__TASK STATEMENT__
What appears from the first line of the data below through the line containing "2. open the project in any editor", both included, should be copied exactly, and nothing else.
-- -- --
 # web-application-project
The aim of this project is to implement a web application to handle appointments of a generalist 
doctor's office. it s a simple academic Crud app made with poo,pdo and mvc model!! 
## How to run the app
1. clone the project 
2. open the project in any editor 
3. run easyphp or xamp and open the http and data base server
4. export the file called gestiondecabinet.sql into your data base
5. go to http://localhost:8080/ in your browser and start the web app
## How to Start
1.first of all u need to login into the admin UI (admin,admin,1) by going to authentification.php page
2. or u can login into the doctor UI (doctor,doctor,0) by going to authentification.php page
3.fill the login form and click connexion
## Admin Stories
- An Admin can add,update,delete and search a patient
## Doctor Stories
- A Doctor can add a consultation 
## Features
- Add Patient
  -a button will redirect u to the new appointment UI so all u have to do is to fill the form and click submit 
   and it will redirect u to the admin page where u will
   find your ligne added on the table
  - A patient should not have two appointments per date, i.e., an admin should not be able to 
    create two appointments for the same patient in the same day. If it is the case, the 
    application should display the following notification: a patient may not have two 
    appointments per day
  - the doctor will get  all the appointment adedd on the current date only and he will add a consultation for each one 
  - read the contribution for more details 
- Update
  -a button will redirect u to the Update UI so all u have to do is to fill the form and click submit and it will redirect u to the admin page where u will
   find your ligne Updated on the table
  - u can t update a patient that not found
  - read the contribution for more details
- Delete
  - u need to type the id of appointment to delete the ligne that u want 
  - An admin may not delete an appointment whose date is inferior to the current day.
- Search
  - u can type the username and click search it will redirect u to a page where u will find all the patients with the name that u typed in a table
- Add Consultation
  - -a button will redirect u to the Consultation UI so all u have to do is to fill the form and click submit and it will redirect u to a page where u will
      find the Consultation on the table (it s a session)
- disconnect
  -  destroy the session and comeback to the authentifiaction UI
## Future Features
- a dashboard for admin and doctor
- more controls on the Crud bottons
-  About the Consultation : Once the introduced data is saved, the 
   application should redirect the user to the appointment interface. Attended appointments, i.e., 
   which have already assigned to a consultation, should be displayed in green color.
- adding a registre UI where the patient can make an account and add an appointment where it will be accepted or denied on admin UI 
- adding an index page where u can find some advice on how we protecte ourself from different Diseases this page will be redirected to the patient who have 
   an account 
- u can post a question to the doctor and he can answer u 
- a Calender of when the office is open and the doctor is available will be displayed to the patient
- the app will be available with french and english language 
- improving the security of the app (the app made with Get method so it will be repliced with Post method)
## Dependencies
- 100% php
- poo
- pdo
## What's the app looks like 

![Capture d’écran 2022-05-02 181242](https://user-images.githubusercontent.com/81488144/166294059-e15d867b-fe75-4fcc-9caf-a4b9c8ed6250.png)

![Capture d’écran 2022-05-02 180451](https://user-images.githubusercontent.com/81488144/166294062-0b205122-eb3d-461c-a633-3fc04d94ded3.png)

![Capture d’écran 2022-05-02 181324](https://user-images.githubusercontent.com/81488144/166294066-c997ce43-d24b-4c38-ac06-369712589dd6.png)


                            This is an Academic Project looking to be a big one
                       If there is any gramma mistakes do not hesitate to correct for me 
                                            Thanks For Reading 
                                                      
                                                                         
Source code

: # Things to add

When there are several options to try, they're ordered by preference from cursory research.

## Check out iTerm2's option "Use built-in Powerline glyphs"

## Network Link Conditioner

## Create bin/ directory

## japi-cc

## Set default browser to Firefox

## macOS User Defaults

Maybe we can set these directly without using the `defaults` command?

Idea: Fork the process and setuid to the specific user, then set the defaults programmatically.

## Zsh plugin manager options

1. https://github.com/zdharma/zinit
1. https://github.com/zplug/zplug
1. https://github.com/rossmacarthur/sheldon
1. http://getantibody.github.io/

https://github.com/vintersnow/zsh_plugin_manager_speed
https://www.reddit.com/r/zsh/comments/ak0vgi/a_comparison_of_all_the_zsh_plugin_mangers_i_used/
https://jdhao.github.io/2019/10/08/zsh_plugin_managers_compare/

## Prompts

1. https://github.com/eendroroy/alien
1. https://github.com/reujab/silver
-- -- --
__ANSWER TO THE EXERCISE__
 # web-application-project
The aim of this project is to implement a web application to handle appointments of a generalist 
doctor's office. it s a simple academic Crud app made with poo,pdo and mvc model!! 
## How to run the app
1. clone the project 
2. open the project in any editor 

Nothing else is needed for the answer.